Aim of the exercise: Please give every entry again, exactly as it reads.

[Items from a data source]

┄┄┄┄┄┄┄┄┄┄┄┄┄┄┄┄┄┄┄┄

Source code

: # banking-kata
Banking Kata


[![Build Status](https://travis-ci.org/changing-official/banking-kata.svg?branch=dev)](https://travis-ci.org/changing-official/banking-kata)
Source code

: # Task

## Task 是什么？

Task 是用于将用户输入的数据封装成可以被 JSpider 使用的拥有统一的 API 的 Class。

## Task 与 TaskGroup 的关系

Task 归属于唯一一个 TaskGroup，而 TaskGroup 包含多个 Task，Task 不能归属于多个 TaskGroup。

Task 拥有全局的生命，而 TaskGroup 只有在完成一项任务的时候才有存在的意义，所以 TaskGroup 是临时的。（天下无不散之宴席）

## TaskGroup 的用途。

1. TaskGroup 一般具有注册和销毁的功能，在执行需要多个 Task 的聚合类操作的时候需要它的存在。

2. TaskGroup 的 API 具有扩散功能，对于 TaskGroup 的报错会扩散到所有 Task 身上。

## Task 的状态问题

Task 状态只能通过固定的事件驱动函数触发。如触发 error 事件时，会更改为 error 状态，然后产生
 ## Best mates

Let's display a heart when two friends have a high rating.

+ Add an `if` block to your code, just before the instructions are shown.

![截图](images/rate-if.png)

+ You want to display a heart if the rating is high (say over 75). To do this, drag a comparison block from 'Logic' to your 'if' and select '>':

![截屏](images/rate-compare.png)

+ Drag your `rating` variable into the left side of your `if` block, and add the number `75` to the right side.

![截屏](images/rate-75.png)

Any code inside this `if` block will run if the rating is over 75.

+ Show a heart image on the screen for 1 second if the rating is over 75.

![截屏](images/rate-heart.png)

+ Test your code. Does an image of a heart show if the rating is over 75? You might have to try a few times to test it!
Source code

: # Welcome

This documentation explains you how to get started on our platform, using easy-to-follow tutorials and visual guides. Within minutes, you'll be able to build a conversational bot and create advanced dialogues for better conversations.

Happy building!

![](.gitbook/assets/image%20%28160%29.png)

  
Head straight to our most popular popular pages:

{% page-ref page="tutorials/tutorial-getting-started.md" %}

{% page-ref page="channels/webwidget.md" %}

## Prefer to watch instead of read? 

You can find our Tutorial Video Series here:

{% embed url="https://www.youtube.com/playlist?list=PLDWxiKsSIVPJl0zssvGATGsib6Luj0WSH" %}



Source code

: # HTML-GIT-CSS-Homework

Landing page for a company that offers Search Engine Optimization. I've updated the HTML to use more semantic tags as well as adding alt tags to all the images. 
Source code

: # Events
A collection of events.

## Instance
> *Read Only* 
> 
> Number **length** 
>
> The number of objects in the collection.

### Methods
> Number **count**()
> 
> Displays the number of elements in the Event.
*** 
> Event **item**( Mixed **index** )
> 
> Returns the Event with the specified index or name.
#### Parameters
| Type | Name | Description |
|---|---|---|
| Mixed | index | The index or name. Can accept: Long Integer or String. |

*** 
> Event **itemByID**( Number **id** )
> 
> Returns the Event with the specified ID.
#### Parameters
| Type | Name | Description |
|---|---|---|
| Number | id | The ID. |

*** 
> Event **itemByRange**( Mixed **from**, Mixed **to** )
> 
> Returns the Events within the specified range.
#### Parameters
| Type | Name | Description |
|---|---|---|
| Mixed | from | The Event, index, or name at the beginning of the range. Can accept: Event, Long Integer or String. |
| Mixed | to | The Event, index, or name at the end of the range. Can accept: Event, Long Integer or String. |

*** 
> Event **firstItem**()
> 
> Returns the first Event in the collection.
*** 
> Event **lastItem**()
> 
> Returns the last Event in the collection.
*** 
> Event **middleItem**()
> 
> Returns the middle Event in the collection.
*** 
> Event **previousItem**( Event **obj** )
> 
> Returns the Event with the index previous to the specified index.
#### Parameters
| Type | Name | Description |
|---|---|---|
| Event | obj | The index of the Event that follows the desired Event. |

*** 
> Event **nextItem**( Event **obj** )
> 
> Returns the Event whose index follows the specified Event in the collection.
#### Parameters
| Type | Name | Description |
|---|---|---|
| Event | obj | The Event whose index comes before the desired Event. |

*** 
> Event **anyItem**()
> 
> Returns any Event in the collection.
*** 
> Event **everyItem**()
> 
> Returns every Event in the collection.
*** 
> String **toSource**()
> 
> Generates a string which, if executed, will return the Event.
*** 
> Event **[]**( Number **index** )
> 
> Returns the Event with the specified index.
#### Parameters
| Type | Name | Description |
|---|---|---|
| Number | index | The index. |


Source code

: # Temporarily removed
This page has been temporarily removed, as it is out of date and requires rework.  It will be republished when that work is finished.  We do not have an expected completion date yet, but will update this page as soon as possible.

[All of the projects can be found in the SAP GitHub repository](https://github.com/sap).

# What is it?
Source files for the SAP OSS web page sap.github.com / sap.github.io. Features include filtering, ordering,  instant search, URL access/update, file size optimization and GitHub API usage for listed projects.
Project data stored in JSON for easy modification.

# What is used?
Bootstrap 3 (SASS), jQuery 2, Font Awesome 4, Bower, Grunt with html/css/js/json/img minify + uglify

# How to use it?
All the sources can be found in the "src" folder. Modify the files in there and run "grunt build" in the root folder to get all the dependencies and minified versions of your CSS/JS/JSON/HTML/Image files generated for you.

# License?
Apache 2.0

┄┄┄┄┄┄┄┄┄┄┄┄┄┄┄┄┄┄┄┄

Written solution:
Source code

: # banking-kata
Banking Kata


[![Build Status](https://travis-ci.org/changing-official/banking-kata.svg?branch=dev)](https://travis-ci.org/changing-official/banking-kata)
Source code

: # Task

## Task 是什么？

Task 是用于将用户输入的数据封装成可以被 JSpider 使用的拥有统一的 API 的 Class。

## Task 与 TaskGroup 的关系

Task 归属于唯一一个 TaskGroup，而 TaskGroup 包含多个 Task，Task 不能归属于多个 TaskGroup。

Task 拥有全局的生命，而 TaskGroup 只有在完成一项任务的时候才有存在的意义，所以 TaskGroup 是临时的。（天下无不散之宴席）

## TaskGroup 的用途。

1. TaskGroup 一般具有注册和销毁的功能，在执行需要多个 Task 的聚合类操作的时候需要它的存在。

2. TaskGroup 的 API 具有扩散功能，对于 TaskGroup 的报错会扩散到所有 Task 身上。

## Task 的状态问题

Task 状态只能通过固定的事件驱动函数触发。如触发 error 事件时，会更改为 error 状态，然后产生
 ## Best mates

Let's display a heart when two friends have a high rating.

+ Add an `if` block to your code, just before the instructions are shown.

![截图](images/rate-if.png)

+ You want to display a heart if the rating is high (say over 75). To do this, drag a comparison block from 'Logic' to your 'if' and select '>':

![截屏](images/rate-compare.png)

+ Drag your `rating` variable into the left side of your `if` block, and add the number `75` to the right side.

![截屏](images/rate-75.png)

Any code inside this `if` block will run if the rating is over 75.

+ Show a heart image on the screen for 1 second if the rating is over 75.

![截屏](images/rate-heart.png)

+ Test your code. Does an image of a heart show if the rating is over 75? You might have to try a few times to test it!
Source code

: # Welcome

This documentation explains you how to get started on our platform, using easy-to-follow tutorials and visual guides. Within minutes, you'll be able to build a conversational bot and create advanced dialogues for better conversations.

Happy building!

![](.gitbook/assets/image%20%28160%29.png)

  
Head straight to our most popular popular pages:

{% page-ref page="tutorials/tutorial-getting-started.md" %}

{% page-ref page="channels/webwidget.md" %}

## Prefer to watch instead of read? 

You can find our Tutorial Video Series here:

{% embed url="https://www.youtube.com/playlist?list=PLDWxiKsSIVPJl0zssvGATGsib6Luj0WSH" %}



Source code

: # HTML-GIT-CSS-Homework

Landing page for a company that offers Search Engine Optimization. I've updated the HTML to use more semantic tags as well as adding alt tags to all the images. 
Source code

: # Events
A collection of events.

## Instance
> *Read Only* 
> 
> Number **length** 
>
> The number of objects in the collection.

### Methods
> Number **count**()
> 
> Displays the number of elements in the Event.
*** 
> Event **item**( Mixed **index** )
> 
> Returns the Event with the specified index or name.
#### Parameters
| Type | Name | Description |
|---|---|---|
| Mixed | index | The index or name. Can accept: Long Integer or String. |

*** 
> Event **itemByID**( Number **id** )
> 
> Returns the Event with the specified ID.
#### Parameters
| Type | Name | Description |
|---|---|---|
| Number | id | The ID. |

*** 
> Event **itemByRange**( Mixed **from**, Mixed **to** )
> 
> Returns the Events within the specified range.
#### Parameters
| Type | Name | Description |
|---|---|---|
| Mixed | from | The Event, index, or name at the beginning of the range. Can accept: Event, Long Integer or String. |
| Mixed | to | The Event, index, or name at the end of the range. Can accept: Event, Long Integer or String. |

*** 
> Event **firstItem**()
> 
> Returns the first Event in the collection.
*** 
> Event **lastItem**()
> 
> Returns the last Event in the collection.
*** 
> Event **middleItem**()
> 
> Returns the middle Event in the collection.
*** 
> Event **previousItem**( Event **obj** )
> 
> Returns the Event with the index previous to the specified index.
#### Parameters
| Type | Name | Description |
|---|---|---|
| Event | obj | The index of the Event that follows the desired Event. |

*** 
> Event **nextItem**( Event **obj** )
> 
> Returns the Event whose index follows the specified Event in the collection.
#### Parameters
| Type | Name | Description |
|---|---|---|
| Event | obj | The Event whose index comes before the desired Event. |

*** 
> Event **anyItem**()
> 
> Returns any Event in the collection.
*** 
> Event **everyItem**()
> 
> Returns every Event in the collection.
*** 
> String **toSource**()
> 
> Generates a string which, if executed, will return the Event.
*** 
> Event **[]**( Number **index** )
> 
> Returns the Event with the specified index.
#### Parameters
| Type | Name | Description |
|---|---|---|
| Number | index | The index. |


Source code

: # Temporarily removed
This page has been temporarily removed, as it is out of date and requires rework.  It will be republished when that work is finished.  We do not have an expected completion date yet, but will update this page as soon as possible.

[All of the projects can be found in the SAP GitHub repository](https://github.com/sap).

# What is it?
Source files for the SAP OSS web page sap.github.com / sap.github.io. Features include filtering, ordering,  instant search, URL access/update, file size optimization and GitHub API usage for listed projects.
Project data stored in JSON for easy modification.

# What is used?
Bootstrap 3 (SASS), jQuery 2, Font Awesome 4, Bower, Grunt with html/css/js/json/img minify + uglify

# How to use it?
All the sources can be found in the "src" folder. Modify the files in there and run "grunt build" in the root folder to get all the dependencies and minified versions of your CSS/JS/JSON/HTML/Image files generated for you.

# License?
Apache 2.0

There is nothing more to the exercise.